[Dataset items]
——————————
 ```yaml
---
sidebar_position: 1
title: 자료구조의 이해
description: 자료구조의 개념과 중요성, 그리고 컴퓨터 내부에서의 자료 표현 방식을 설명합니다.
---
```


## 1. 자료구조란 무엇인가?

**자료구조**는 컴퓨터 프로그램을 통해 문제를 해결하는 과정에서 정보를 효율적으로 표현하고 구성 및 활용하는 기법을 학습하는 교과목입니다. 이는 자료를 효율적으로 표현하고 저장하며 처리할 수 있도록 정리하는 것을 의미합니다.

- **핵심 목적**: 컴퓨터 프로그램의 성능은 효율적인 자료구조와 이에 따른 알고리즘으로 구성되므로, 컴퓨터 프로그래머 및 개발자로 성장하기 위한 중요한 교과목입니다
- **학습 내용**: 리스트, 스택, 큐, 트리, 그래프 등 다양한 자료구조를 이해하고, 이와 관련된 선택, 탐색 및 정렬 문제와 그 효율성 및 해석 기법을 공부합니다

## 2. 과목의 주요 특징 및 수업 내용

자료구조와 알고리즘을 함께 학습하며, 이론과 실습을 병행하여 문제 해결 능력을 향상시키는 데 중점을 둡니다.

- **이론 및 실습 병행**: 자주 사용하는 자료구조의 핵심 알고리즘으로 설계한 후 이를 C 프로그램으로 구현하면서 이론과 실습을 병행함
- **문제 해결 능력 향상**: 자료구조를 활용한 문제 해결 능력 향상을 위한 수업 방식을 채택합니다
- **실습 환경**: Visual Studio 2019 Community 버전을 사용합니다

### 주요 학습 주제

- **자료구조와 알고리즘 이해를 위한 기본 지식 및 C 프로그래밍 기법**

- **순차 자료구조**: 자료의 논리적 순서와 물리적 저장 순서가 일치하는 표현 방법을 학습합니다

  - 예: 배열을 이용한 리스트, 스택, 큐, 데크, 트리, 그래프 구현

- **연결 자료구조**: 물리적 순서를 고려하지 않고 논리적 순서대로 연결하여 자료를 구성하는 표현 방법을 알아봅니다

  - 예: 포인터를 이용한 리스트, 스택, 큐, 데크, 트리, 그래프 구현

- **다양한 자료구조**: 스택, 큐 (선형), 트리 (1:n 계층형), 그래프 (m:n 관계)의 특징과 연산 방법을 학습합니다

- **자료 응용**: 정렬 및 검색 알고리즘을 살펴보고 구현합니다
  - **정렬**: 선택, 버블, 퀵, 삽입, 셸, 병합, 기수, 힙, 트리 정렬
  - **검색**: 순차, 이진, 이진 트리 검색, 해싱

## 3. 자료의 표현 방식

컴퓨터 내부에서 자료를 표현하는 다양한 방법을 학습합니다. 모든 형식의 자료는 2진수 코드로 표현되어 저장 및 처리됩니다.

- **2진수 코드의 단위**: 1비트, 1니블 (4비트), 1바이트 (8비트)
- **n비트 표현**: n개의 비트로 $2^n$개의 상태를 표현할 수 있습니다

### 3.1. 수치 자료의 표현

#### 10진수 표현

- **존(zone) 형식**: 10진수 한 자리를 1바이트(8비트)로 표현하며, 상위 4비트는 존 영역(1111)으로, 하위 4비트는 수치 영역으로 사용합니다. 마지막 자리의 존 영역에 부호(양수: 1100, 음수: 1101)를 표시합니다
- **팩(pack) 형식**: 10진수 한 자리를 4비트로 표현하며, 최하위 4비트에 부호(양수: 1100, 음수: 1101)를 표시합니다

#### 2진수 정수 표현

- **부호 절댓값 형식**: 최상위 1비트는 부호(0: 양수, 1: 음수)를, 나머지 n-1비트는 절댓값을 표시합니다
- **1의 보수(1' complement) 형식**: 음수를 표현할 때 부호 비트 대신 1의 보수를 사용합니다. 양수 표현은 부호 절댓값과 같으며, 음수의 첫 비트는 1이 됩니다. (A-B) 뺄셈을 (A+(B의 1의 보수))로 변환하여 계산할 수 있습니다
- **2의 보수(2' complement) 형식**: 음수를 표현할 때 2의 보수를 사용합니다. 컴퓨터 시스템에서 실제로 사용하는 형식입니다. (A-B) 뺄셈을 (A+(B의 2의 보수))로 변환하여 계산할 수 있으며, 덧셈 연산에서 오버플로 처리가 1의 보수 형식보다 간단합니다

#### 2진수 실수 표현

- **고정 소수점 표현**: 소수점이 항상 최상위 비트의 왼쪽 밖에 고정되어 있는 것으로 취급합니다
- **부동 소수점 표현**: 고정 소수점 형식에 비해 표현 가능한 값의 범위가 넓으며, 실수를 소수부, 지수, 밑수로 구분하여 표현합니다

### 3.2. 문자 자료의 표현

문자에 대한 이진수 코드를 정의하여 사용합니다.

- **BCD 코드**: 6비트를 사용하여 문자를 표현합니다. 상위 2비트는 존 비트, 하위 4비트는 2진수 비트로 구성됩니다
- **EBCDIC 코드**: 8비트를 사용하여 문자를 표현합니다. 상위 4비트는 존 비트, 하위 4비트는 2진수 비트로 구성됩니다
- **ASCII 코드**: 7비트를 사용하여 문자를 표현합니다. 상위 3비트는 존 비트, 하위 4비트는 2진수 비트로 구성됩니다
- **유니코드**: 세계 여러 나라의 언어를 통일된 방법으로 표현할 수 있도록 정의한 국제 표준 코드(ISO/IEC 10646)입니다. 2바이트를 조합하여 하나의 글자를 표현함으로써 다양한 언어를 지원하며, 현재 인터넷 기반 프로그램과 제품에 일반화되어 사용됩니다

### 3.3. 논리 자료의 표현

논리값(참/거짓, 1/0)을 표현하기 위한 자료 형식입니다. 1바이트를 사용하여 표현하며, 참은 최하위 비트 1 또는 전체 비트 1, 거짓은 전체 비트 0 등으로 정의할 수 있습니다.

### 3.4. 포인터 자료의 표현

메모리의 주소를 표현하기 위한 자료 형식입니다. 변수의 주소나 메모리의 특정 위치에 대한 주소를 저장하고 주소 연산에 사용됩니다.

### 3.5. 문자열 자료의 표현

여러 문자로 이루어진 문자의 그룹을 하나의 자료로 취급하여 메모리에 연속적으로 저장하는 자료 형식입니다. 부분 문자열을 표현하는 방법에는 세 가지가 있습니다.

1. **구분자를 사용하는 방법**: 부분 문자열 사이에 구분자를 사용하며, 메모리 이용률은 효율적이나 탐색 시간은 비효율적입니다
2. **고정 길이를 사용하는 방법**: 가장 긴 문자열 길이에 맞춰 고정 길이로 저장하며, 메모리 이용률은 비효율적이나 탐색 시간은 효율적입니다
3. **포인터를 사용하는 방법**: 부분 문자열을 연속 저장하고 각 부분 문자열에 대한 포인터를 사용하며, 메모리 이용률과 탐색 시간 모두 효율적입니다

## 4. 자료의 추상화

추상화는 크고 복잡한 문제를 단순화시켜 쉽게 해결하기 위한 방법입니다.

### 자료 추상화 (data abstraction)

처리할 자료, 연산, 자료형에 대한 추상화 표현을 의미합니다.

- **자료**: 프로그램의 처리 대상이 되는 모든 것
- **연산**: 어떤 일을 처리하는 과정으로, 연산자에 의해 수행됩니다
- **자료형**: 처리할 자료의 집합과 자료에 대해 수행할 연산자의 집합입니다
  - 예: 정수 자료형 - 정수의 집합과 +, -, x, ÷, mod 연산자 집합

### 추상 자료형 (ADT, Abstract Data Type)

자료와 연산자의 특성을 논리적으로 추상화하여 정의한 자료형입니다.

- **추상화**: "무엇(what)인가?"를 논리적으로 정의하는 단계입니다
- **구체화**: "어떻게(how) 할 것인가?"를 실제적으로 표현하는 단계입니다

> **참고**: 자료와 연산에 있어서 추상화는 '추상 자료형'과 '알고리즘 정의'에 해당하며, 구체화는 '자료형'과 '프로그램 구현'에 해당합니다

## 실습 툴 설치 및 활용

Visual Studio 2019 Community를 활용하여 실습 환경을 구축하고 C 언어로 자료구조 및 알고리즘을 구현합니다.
——————————
WORK TO BE COMPLETED:
Quote every line from the beginning of the entries up to and including the line that contains "#### 10진수 표현".

THE ANSWER:
 ```yaml
---
sidebar_position: 1
title: 자료구조의 이해
description: 자료구조의 개념과 중요성, 그리고 컴퓨터 내부에서의 자료 표현 방식을 설명합니다.
---
```


## 1. 자료구조란 무엇인가?

**자료구조**는 컴퓨터 프로그램을 통해 문제를 해결하는 과정에서 정보를 효율적으로 표현하고 구성 및 활용하는 기법을 학습하는 교과목입니다. 이는 자료를 효율적으로 표현하고 저장하며 처리할 수 있도록 정리하는 것을 의미합니다.

- **핵심 목적**: 컴퓨터 프로그램의 성능은 효율적인 자료구조와 이에 따른 알고리즘으로 구성되므로, 컴퓨터 프로그래머 및 개발자로 성장하기 위한 중요한 교과목입니다
- **학습 내용**: 리스트, 스택, 큐, 트리, 그래프 등 다양한 자료구조를 이해하고, 이와 관련된 선택, 탐색 및 정렬 문제와 그 효율성 및 해석 기법을 공부합니다

## 2. 과목의 주요 특징 및 수업 내용

자료구조와 알고리즘을 함께 학습하며, 이론과 실습을 병행하여 문제 해결 능력을 향상시키는 데 중점을 둡니다.

- **이론 및 실습 병행**: 자주 사용하는 자료구조의 핵심 알고리즘으로 설계한 후 이를 C 프로그램으로 구현하면서 이론과 실습을 병행함
- **문제 해결 능력 향상**: 자료구조를 활용한 문제 해결 능력 향상을 위한 수업 방식을 채택합니다
- **실습 환경**: Visual Studio 2019 Community 버전을 사용합니다

### 주요 학습 주제

- **자료구조와 알고리즘 이해를 위한 기본 지식 및 C 프로그래밍 기법**

- **순차 자료구조**: 자료의 논리적 순서와 물리적 저장 순서가 일치하는 표현 방법을 학습합니다

  - 예: 배열을 이용한 리스트, 스택, 큐, 데크, 트리, 그래프 구현

- **연결 자료구조**: 물리적 순서를 고려하지 않고 논리적 순서대로 연결하여 자료를 구성하는 표현 방법을 알아봅니다

  - 예: 포인터를 이용한 리스트, 스택, 큐, 데크, 트리, 그래프 구현

- **다양한 자료구조**: 스택, 큐 (선형), 트리 (1:n 계층형), 그래프 (m:n 관계)의 특징과 연산 방법을 학습합니다

- **자료 응용**: 정렬 및 검색 알고리즘을 살펴보고 구현합니다
  - **정렬**: 선택, 버블, 퀵, 삽입, 셸, 병합, 기수, 힙, 트리 정렬
  - **검색**: 순차, 이진, 이진 트리 검색, 해싱

## 3. 자료의 표현 방식

컴퓨터 내부에서 자료를 표현하는 다양한 방법을 학습합니다. 모든 형식의 자료는 2진수 코드로 표현되어 저장 및 처리됩니다.

- **2진수 코드의 단위**: 1비트, 1니블 (4비트), 1바이트 (8비트)
- **n비트 표현**: n개의 비트로 $2^n$개의 상태를 표현할 수 있습니다

### 3.1. 수치 자료의 표현

#### 10진수 표현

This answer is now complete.